Before I write down the recipe for the tandoori grilled chicken, I want to talk about the potatoes I made to go with it which ended up becoming the star of the show, a perfect compliment to the spicy chicken.
I received a bunch of fresh sage from my friend recently (Thanks Sonya!) and for the longest time I had no idea how to use it. I was using a bit here and a bit there till I concocted this recipe. All the flavors just come together and balance each other perfectly.
I boiled the potatoes to save time as we were having friends over for dinner on a weekday night, but you can bake the potatoes all the way through and I am sure it will make it more crispy.
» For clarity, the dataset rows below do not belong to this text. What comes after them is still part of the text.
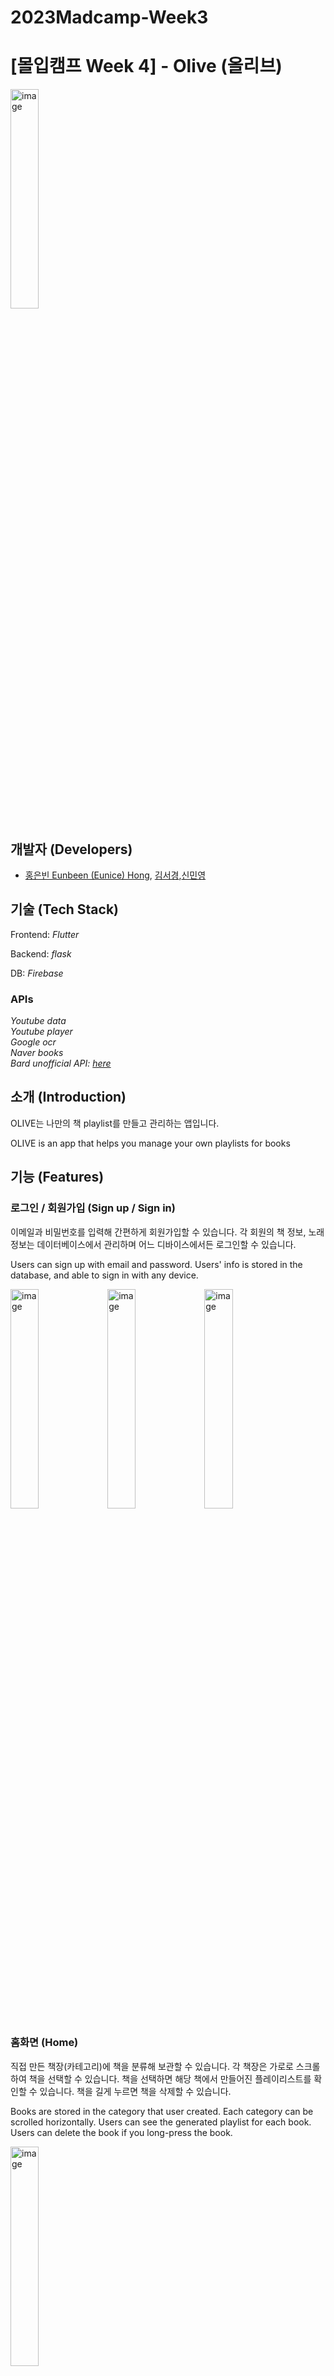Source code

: # 2023Madcamp-Week3

# [몰입캠프 Week 4] - Olive (올리브)

<img src="https://github.com/pancakesontuesday/2023Madcamp-Week4/assets/128043904/743d6204-4b89-4639-8d38-0f79f6962f4a" alt="image" width="30%">

## 개발자 (Developers)

-   [홍은빈 Eunbeen (Eunice) Hong](https://github.com/pancakesontuesday), [김서경](https://github.com/seokyung1114),[신민영](https://github.com/myshin22)


## 기술 (Tech Stack)

Frontend: *Flutter*

Backend: *flask*
 
DB: *Firebase*
 
### APIs
*Youtube data* \
*Youtube player* \
*Google ocr* \
*Naver books* \
*Bard unofficial API: [here](https://github.com/dsdanielpark/Bard-API)* 


## 소개 (Introduction)

OLIVE는 나만의 책 playlist를 만들고 관리하는 앱입니다. 

OLIVE is an app that helps you manage your own playlists for books


## 기능 (Features)

### 로그인 / 회원가입 (Sign up / Sign in)
이메일과 비밀번호를 입력해 간편하게 회원가입할 수 있습니다. 각 회원의 책 정보, 노래 정보는 데이터베이스에서 관리하며 어느 디바이스에서든 로그인할 수 있습니다.

Users can sign up with email and password. Users' info is stored in the database, and able to sign in with any device.


<img src="https://github.com/pancakesontuesday/2023Madcamp-Week4/assets/128043904/632c3385-c439-482a-a11f-9af728773d54" alt="image" width="30%">
<img src="https://github.com/pancakesontuesday/2023Madcamp-Week4/assets/128043904/af6ffbe3-69a5-4474-be5f-9da91b7e1c22" alt="image" width="30%">
<img src="https://github.com/pancakesontuesday/2023Madcamp-Week4/assets/128043904/91e6a087-476d-45e2-ba39-22fb1080a774" alt="image" width="30%">



### 홈화면 (Home)
직접 만든 책장(카테고리)에 책을 분류해 보관할 수 있습니다. 각 책장은 가로로 스크롤하여 책을 선택할 수 있습니다. 책을 선택하면 해당 책에서 만들어진 플레이리스트를 확인할 수 있습니다. 책을 길게 누르면 책을 삭제할 수 있습니다.

Books are stored in the category that user created. Each category can be scrolled horizontally. Users can see the generated playlist for each book. Users can delete the book if you long-press the book.

<img src="https://github.com/pancakesontuesday/2023Madcamp-Week4/assets/128043904/96dd79b4-5027-4e31-815b-e353e6f1cd63" alt="image" width="30%">




### 책추가 (Adding New Book)
하단 네비게이터바의 버튼을 이용해 책을 추가할 수 있습니다. 네이버 북스를 이용해 존재하는 책을 검색해 제목, 작가, 표지사진, 책 설명을 사용합니다. Google의 Bard unofficial API를 이용해 해당 책과 어울리는 노래를 추천받게 됩니다. 추천받은 노래는 유튜브 API를 이용해 유튜브 영상 정보를 가져와 추가할 수 있습니다. 책을 넣을 카테고리를 선택하고 책을 추가하면 회원 정보가 업데이트되며 책이 추가됩니다.

Users can add new book with the button in the bottom navigator. Users can search for existing book and get information of title, author, book cover, and description from naver books api. With Google Bard unofficial api, songs matching with the book or quotes are recommended. Users can add Youtube video of the recommended songs with Youtube api. After selecting category, users can add new book.

<img src="https://github.com/pancakesontuesday/2023Madcamp-Week4/assets/128043904/811dfb79-93d1-46e9-bca9-0e4846442e00" alt="image" width="30%">
<img src="https://github.com/pancakesontuesday/2023Madcamp-Week4/assets/128043904/4d7dee8e-d392-49f7-8728-93fda03202f4" alt="image" width="30%">


### 플레이리스트 / 노래 추가 (Playlist / Adding new songs)
책을 클릭해 열람하면 해당 책에 추가된 플레이리스트를 확인할 수 있습니다. 노래를 실행하면 유튜브 API를 이용해 영상을 틀며 노래가 재생됩니다. 
해당 탭에서 직접 노래를 추가하거나 글귀를 이용한 노래를 추천받을 수 있습니다. 직접 노래를 추가하면 유튜브에서 노래가 검색되며 검색어와 가장 유사한 상위 3개의 결과가 나타납니다. + 버튼을 이용해 검색한 노래를 추가할 수 있습니다. 책을 읽으며 인상깊은 글귀를 이용해 노래를 추천받을 수 있습니다. 책을 찍으면 Google OCR을 이용해 글을 인식하고, 해당 글귀를 Bard 모델에 집어넣고 5개의 추천곡을 받습니다. 책 추가와 유사하게, 추천곡은 유튜브에서 검색되어 나타나고 + 버튼을 이용해 추가할 수 있습니다.

Users can check the playlist when open the book from the bookshelf. Music is played with Youtube api when the song is selected.
Users can manually add new songs or get song recommendations with quotes from the book. User can search song with title from youtube and see three most relavant results. Users can add the songs with + button. Users also can get recommendation of songs with quotes from the book. When User take picture of the paragraph, text is recognized with Google OCR api, and get 5 recommendation of songs with Bard model. Similar to the adding new book feature, songs are from Youtube and user can add with + button.


<img src="https://github.com/pancakesontuesday/2023Madcamp-Week4/assets/128043904/752b28d0-970d-4c18-8201-4dd74377f61c" alt="image" width="30%">
<img src="https://github.com/pancakesontuesday/2023Madcamp-Week4/assets/128043904/60a8b5f0-0579-4bbd-8fd6-fb65630c2865" alt="image" width="30%">
<img src="https://github.com/pancakesontuesday/2023Madcamp-Week4/assets/128043904/c75129b4-1849-425e-90a7-617c8e7292bb4" alt="image" width="30%">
Lemony, sage, garlic potatoes
8-11 potatoes - washed, scrubbed, dried and quarted
8-10 sage leaves chopped finely
1 tspoon garlic - I used grated
1 tbspoon lemon juice
salt to taste
1/4 tspoon fresh black pepper
1/2 tspoon paprika
1/2 tspoon cumin seed powder
1 tbspoon oil
This is my easiest go to tandoori chicken recipe for weeknights when I am short on time. I marinate the chicken overnight and I make sure that there is some yogurt and lemon juice in the marinade. This always makes the chicken soft and tender. Paprika gives a nice color. Cooking it on the grill gives it a nice smoky taste, though nothing like cooking it in a traditional tandoor.
I have been buying my chicken at the Farmer's Market and that means I have had to learn how to cut a whole chicken. Now I feel fairly confident taking one apart and serving it to guests. :) It also means that I don't have boneless chicken at home.
1 4lb chicken - cut
1/2 cup yogurt
1 1/2 tbspoon lemon juice
1/2 tspoon fresh black pepper
1 tspoon turmeric powder
1 tspoon paprika
1/2 tspoon red chilli powder
3/4 tspoon coriander powder
3/4 tspoon cumin seed powder
1 1/2 tspoon fresh ginger grated
1 1/2 tspoon fresh garlic grated
few mint leaves torn and mixed
1 tspoon garam masala
The list of the spices is long but once you have the ingredients together then it is mixing it all together in a big bowl and then adding chicken pieces one a a time so they get soaked in the mix.
I also use a fork or a knife (depending what is handy) to create small holes in the chicken to absorb the mix.
Marinate for at least 6-8 hours and then cook it on the grill for 15-18 minutes turning it on sides till they are completely cooked.
Serve warm. We enjoyed ours with some salad, flat bread wraps and some fresh juicy watermelons.